(SOURCE RECORDS begins)

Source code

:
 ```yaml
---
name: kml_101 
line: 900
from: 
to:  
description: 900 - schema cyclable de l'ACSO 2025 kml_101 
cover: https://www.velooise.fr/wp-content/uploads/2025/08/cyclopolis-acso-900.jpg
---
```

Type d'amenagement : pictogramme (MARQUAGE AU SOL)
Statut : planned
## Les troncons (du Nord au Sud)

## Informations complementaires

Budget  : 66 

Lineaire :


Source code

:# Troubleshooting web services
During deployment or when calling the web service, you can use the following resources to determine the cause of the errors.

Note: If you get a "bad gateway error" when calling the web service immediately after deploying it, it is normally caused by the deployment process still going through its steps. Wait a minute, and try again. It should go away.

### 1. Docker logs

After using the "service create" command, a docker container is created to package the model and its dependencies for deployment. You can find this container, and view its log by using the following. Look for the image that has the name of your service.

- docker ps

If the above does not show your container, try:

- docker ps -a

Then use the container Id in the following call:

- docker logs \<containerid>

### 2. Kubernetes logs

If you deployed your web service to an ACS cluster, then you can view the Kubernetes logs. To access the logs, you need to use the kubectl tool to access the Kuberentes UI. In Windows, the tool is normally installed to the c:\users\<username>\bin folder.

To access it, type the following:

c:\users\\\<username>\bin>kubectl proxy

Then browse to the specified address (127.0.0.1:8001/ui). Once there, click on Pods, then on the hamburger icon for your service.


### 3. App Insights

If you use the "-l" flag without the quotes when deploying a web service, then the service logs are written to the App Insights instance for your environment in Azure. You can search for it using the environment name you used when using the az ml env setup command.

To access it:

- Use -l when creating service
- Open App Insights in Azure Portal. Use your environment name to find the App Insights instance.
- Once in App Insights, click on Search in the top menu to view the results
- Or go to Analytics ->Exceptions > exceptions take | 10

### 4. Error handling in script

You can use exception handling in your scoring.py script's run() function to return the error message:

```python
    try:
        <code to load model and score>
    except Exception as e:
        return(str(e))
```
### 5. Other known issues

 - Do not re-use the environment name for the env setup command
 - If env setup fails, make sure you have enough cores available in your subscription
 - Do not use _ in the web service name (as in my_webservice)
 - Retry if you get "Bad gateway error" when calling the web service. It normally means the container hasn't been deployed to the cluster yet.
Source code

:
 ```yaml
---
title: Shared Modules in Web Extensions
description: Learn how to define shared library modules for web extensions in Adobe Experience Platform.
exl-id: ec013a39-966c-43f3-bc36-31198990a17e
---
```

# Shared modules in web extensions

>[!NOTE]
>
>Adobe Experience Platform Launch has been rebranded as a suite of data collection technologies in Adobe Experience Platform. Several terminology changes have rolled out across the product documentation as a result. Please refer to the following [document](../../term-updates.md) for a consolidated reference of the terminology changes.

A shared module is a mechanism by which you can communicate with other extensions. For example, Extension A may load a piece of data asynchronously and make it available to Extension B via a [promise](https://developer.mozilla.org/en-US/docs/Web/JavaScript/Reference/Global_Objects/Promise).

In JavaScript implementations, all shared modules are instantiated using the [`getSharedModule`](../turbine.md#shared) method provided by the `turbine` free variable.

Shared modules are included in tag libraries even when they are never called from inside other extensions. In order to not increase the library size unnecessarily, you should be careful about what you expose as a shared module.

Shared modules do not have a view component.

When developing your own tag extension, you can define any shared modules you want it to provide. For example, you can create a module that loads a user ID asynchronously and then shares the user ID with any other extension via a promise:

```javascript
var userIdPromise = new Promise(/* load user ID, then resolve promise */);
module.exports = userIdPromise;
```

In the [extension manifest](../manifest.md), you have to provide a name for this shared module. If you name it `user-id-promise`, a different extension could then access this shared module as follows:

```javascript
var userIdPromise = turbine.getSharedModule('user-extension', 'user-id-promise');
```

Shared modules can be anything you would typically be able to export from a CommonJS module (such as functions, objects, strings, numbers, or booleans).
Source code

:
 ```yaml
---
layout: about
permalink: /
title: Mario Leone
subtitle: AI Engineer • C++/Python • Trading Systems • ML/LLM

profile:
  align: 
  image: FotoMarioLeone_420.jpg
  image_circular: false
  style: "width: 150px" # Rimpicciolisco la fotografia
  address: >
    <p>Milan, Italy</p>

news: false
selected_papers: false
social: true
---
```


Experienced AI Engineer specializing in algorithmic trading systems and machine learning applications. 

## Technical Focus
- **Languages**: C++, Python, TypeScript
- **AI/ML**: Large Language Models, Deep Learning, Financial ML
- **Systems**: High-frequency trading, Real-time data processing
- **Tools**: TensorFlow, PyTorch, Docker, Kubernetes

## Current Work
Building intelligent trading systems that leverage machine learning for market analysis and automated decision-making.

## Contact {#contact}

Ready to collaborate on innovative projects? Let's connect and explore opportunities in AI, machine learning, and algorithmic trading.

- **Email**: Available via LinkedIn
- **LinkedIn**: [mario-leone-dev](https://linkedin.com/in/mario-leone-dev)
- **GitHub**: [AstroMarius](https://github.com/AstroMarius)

(SOURCE RECORDS ends)

Within the entries above, find the string "define" and return each line that holds it.

description: Learn how to define shared library modules for web extensions in Adobe Experience Platform.
When developing your own tag extension, you can define any shared modules you want it to provide. For example, you can create a module that loads a user ID asynchronously and then shares the user ID with any other extension via a promise:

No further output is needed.